My daughter Manessa is attending a new school this year. Her class has a Facebook group where the teachers share pictures and information for us. It’s really great! One of the parents shared an open invitation for all the students in the class to attend her son’s birthday party. Only a few weeks into school means we barely know the students and for sure do not know the parents. Some parents may be hesitant but I jumped at the opportunity! Here’s why:
- Expose her to other people: We come from a very obvious cultural background. We have a strong community that shares the same cultural and religious traditions. Up until this year my daughter was in a school where she was surrounded by children of the same cultural and religious backgrounds. This was great as a starting point for us. This helped us to solidify our identity in her mind and give her basic knowledge of how we do different things. This year she started in a new diverse school and it couldn’t have come at a better time. At her bright age of 4 years old, she has started to ask questions about other people. She is learning that every home is different. People are not all exactly like us and that’s perfectly fine! By accepting this open invitation, I was taking her to celebrate a classmate for who he is. Although this particular birthday was no different than hers would be, she was surrounded by people from different backgrounds, heard different languages and enjoyed every minute of it.
- It is more than just about making new friends: At her age, everyone is her “friend”. This was about taking the time to try and get to know her “friends” better. When we went to pick out the gift, my daughter had to really think about what her classmate might like. I asked her to think about something he may have mentioned he liked, or something she noticed he was really into. She had to consider all the little things she knew about him to pick a gift that would be perfect for HIM, not just a general gift for a 4 year old boy.
- A great way to connect outside of school: Over the past 2 years, there have been classmate’s Manessa has had that she just adored but it never worked out that I would run into their moms or dads at school to make a connection, to exchange a number, or plan a playdate. This was frustrating because she wanted to spend more time with these kids, but I couldn’t figure out how to make that happen. This birthday party was a great chance for that! In fact there was one little girl there that Manessa clicked with at school and was interested in getting together with more. Conveniently, we live very close to each other and she too had been wanting to spend time with Manessa. Perfect!

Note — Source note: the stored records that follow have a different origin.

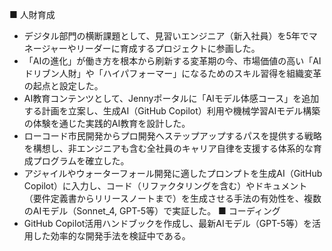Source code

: ■ 人財育成
- デジタル部門の横断課題として、見習いエンジニア（新入社員）を5年でマネージャーやリーダーに育成するプロジェクトに参画した。
- 「AIの進化」が働き方を根本から刷新する変革期の今、市場価値の高い「AIドリブン人財」や「ハイパフォーマー」になるためのスキル習得を組織変革の起点と設定した。
- AI教育コンテンツとして、Jennyポータルに「AIモデル体感コース」を追加する計画を立案し、生成AI（GitHub Copilot）利用や機械学習AIモデル構築の体験を通じた実践的AI教育を設計した。
- ローコード市民開発からプロ開発へステップアップするパスを提供する戦略を構想し、非エンジニアも含む全社員のキャリア自律を支援する体系的な育成プログラムを確立した。
- アジャイルやウォーターフォール開発に適したプロンプトを生成AI（GitHub Copilot）に入力し、コード（リファクタリングを含む）やドキュメント（要件定義書からリリースノートまで）を生成させる手法の有効性を、複数のAIモデル（Sonnet_4, GPT-5等）で実証した。
■ コーディング
- GitHub Copilot活用ハンドブックを作成し、最新AIモデル（GPT-5等）を活用した効率的な開発手法を検証中である。
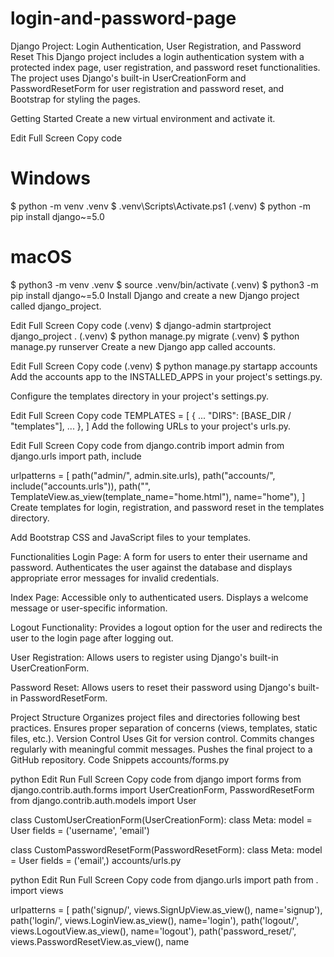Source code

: # login-and-password-page
Django Project: Login Authentication, User Registration, and Password Reset
This Django project includes a login authentication system with a protected index page, user registration, and password reset functionalities. The project uses Django's built-in UserCreationForm and PasswordResetForm for user registration and password reset, and Bootstrap for styling the pages.

Getting Started
Create a new virtual environment and activate it.

Edit
Full Screen
Copy code
# Windows
$ python -m venv .venv
$ .venv\Scripts\Activate.ps1
(.venv) $ python -m pip install django~=5.0

# macOS
$ python3 -m venv .venv
$ source .venv/bin/activate
(.venv) $ python3 -m pip install django~=5.0
Install Django and create a new Django project called django_project.

Edit
Full Screen
Copy code
(.venv) $ django-admin startproject django_project .
(.venv) $ python manage.py migrate
(.venv) $ python manage.py runserver
Create a new Django app called accounts.

Edit
Full Screen
Copy code
(.venv) $ python manage.py startapp accounts
Add the accounts app to the INSTALLED_APPS in your project's settings.py.

Configure the templates directory in your project's settings.py.

Edit
Full Screen
Copy code
TEMPLATES = [
    {
        ...
        "DIRS": [BASE_DIR / "templates"],
        ...
    },
]
Add the following URLs to your project's urls.py.

Edit
Full Screen
Copy code
from django.contrib import admin
from django.urls import path, include

urlpatterns = [
    path("admin/", admin.site.urls),
    path("accounts/", include("accounts.urls")),
    path("", TemplateView.as_view(template_name="home.html"), name="home"),
]
Create templates for login, registration, and password reset in the templates directory.

Add Bootstrap CSS and JavaScript files to your templates.

Functionalities
Login Page: A form for users to enter their username and password. Authenticates the user against the database and displays appropriate error messages for invalid credentials.

Index Page: Accessible only to authenticated users. Displays a welcome message or user-specific information.

Logout Functionality: Provides a logout option for the user and redirects the user to the login page after logging out.

User Registration: Allows users to register using Django's built-in UserCreationForm.

Password Reset: Allows users to reset their password using Django's built-in PasswordResetForm.

Project Structure
Organizes project files and directories following best practices.
Ensures proper separation of concerns (views, templates, static files, etc.).
Version Control
Uses Git for version control.
Commits changes regularly with meaningful commit messages.
Pushes the final project to a GitHub repository.
Code Snippets
accounts/forms.py

python
Edit
Run
Full Screen
Copy code
from django import forms
from django.contrib.auth.forms import UserCreationForm, PasswordResetForm
from django.contrib.auth.models import User

class CustomUserCreationForm(UserCreationForm):
    class Meta:
        model = User
        fields = ('username', 'email')

class CustomPasswordResetForm(PasswordResetForm):
    class Meta:
        model = User
        fields = ('email',)
accounts/urls.py

python
Edit
Run
Full Screen
Copy code
from django.urls import path
from . import views

urlpatterns = [
    path('signup/', views.SignUpView.as_view(), name='signup'),
    path('login/', views.LoginView.as_view(), name='login'),
    path('logout/', views.LogoutView.as_view(), name='logout'),
    path('password_reset/', views.PasswordResetView.as_view(), name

We exchanged numbers and I’m sure very soon another playdate will be underway!
- Friendships out of school improve the classroom environment: Do you remember looking at your class list the first day of school hoping to see your best friend’s name on the list? I do! Why is that? Having friends in the same class help students to feel more comfortable, safe, supported. It allows them to engage more, because they do not feel alone, insecure and scared. They know they will always have a partner for activities. It’s just so much more fun that way! They spend more time together at school than they do with us; they may as well be friends!
- Parents need to connect too: I was really interested to get to know the parents. We may see each other during the morning rush in the hallway but to have a real conversation about more than lunch bags and fieldtrips are rare if they ever happen. I knew that there would be other parents from Manessa’s class there so I was excited to take that chance to get to know them. 4 children from her class attended in total and I had some great conversation with 2 of the families. That’s not bad for a start! Additionally I think it’s important to have contact with some parents from your child’s class as you may need to call on them for any given reason. You may need them to pick something up for you. Or if you’re running late stick around with your child until you arrive. Or perhaps you need notes, or info about events at school.
Would you have taken the invitation?